The City Council and the Vickery Midtown Public Improvement District approved a partnership agreement, with the City accepting a $122,000 donation from the PID to cover its share of new SoPac Trail lighting.

When the trail was first developed more than 10 years ago, Dallas County built the foundation for lights, but there was no budget to install them, says David Whitley, Vickery Midtown PID executive director.

“We’ve been working with the City to try and figure that out because that’s something that we feel is important for folks to be able to really use that trail,” he says.

The PID completed design for more than 100 lights, with installation underway and expected to be completed this year, Whitley says. Lights will be added on the trail from Skillman Street to Greenville Avenue.

The PID also agreed to take over enhanced trail operations and maintenance, Whitley says, in addition to the baseline work provided by the City.

“We’ve got the opportunity to come in and direct some of our capital expenditures toward additional trail improvements, like looking at specific trailheads and figuring out if we want to put some amenities there to better connect those to the neighborhoods, as well as doing some programming and events,” Whitley says.

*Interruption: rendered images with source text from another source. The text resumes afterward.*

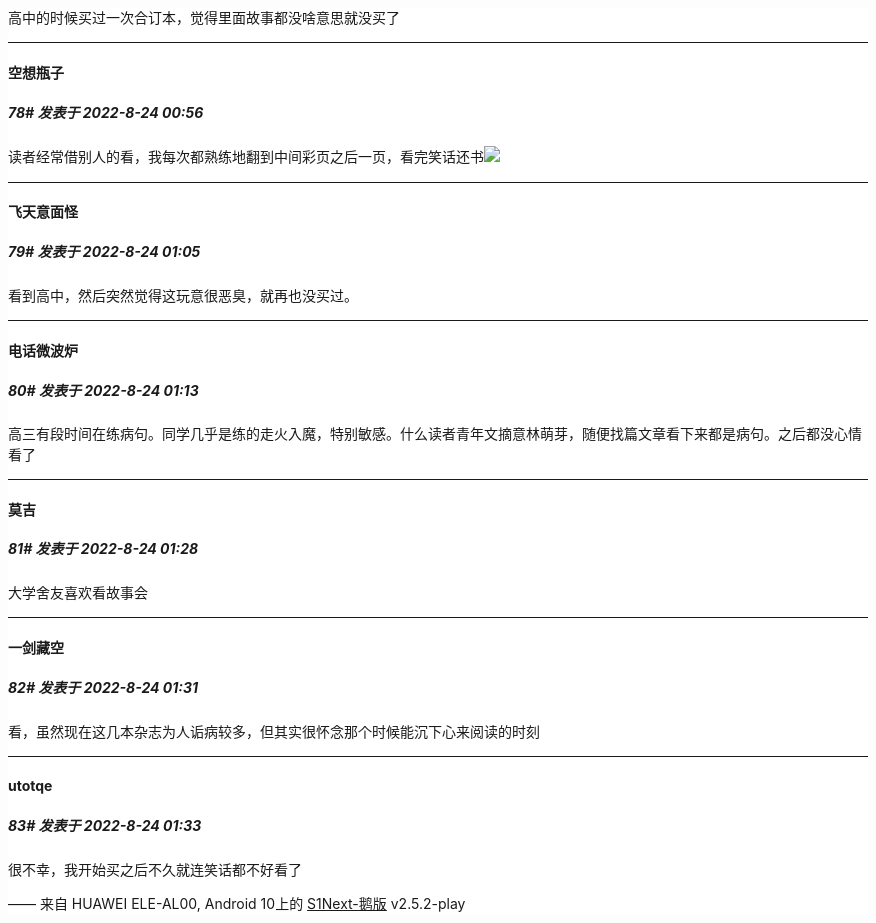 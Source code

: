 高中的时候买过一次合订本，觉得里面故事都没啥意思就没买了



*****

####  空想瓶子  
##### 78#       发表于 2022-8-24 00:56

读者经常借别人的看，我每次都熟练地翻到中间彩页之后一页，看完笑话还书<img src="https://static.saraba1st.com/image/smiley/face2017/037.png" referrerpolicy="no-referrer">



*****

####  飞天意面怪  
##### 79#       发表于 2022-8-24 01:05

看到高中，然后突然觉得这玩意很恶臭，就再也没买过。



*****

####  电话微波炉  
##### 80#       发表于 2022-8-24 01:13

高三有段时间在练病句。同学几乎是练的走火入魔，特别敏感。什么读者青年文摘意林萌芽，随便找篇文章看下来都是病句。之后都没心情看了



*****

####  莫吉  
##### 81#       发表于 2022-8-24 01:28

大学舍友喜欢看故事会



*****

####  一剑藏空  
##### 82#       发表于 2022-8-24 01:31

看，虽然现在这几本杂志为人诟病较多，但其实很怀念那个时候能沉下心来阅读的时刻

*****

####  utotqe  
##### 83#       发表于 2022-8-24 01:33

很不幸，我开始买之后不久就连笑话都不好看了

—— 来自 HUAWEI ELE-AL00, Android 10上的 [S1Next-鹅版](https://github.com/ykrank/S1-Next/releases) v2.5.2-play


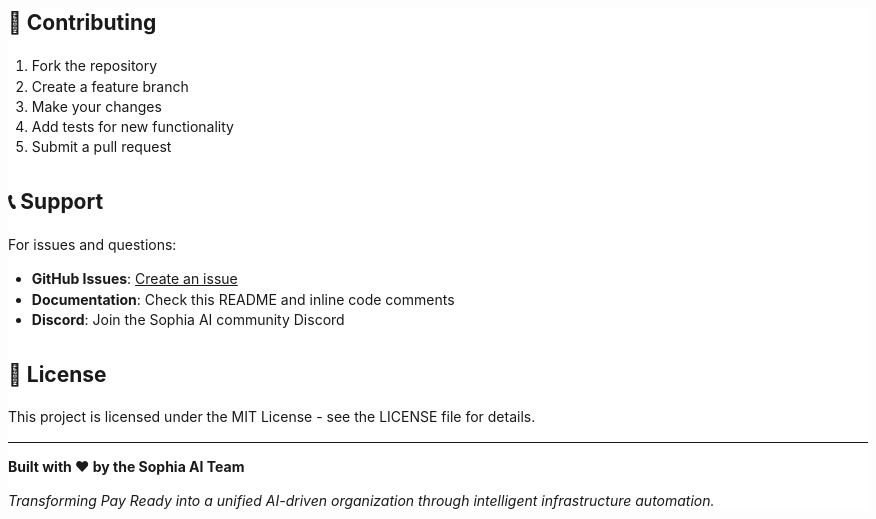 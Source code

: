 ## 🤝 Contributing

1. Fork the repository
2. Create a feature branch
3. Make your changes
4. Add tests for new functionality
5. Submit a pull request

## 📞 Support

For issues and questions:

- **GitHub Issues**: [Create an issue](https://github.com/ai-cherry/sophia-main/issues)
- **Documentation**: Check this README and inline code comments
- **Discord**: Join the Sophia AI community Discord

## 📄 License

This project is licensed under the MIT License - see the LICENSE file for details.

---

**Built with ❤️ by the Sophia AI Team**

*Transforming Pay Ready into a unified AI-driven organization through intelligent infrastructure automation.*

The 4.7-mile Southern Pacific, or SoPac, Trail was built in a former railroad corridor. It stretches from Moss Park in Lake Highlands to the western shore of White Rock Lake, where it connects with the White Rock Lake and Santa Fe trails.

The trail connections provide access to various neighborhoods, schools, parks and commercial centers. The PID has several projects in the works to further connect the trail and the community.

Another partnership with the City and the North Central Texas Council of Governments plans to revamp the Park Lane corridor, Whitley says.

“If you’re a pedestrian, it’s a pretty dodgy place to get across,” he says. “We have two schools right there at that location. We’re making sure that kids have safe access back and forth from school.”

A possible public plaza for the Park Lane area is also being negotiated with the City, Whitley says.

Later this spring, SoPac pedestrians and bikers should see colorful blooms along the trail. In December, the PID’s Beautification Committee planted wildflower seeds.

Friends of the SoPac Trail are also planning for additional amenities, such as a butterfly garden, benches and trash bins, along the trail. “We’re starting to think about some quick wins that can make a big difference,”

Whitley says. “We’re also thinking about some public art opportunities that we can start to introduce to the trail corridor as well.” Executing these projects will help address some of the surrounding neighborhoods’ needs, Whitley says.

“We’re really trying to think big picture and think about how all of these investments can work together,” he says. “A lot of folks who live and work here might either walk or bike to where they’re needing to go. Making sure there’s somewhere safe for them to do that is a priority. It’s very important for the livability of the neighborhood.”

Editor’s note: This story has been corrected to credit the Vickery Midtown Public Improvement District’s involvement in these projects, not the Lake Highlands Public Improvement District.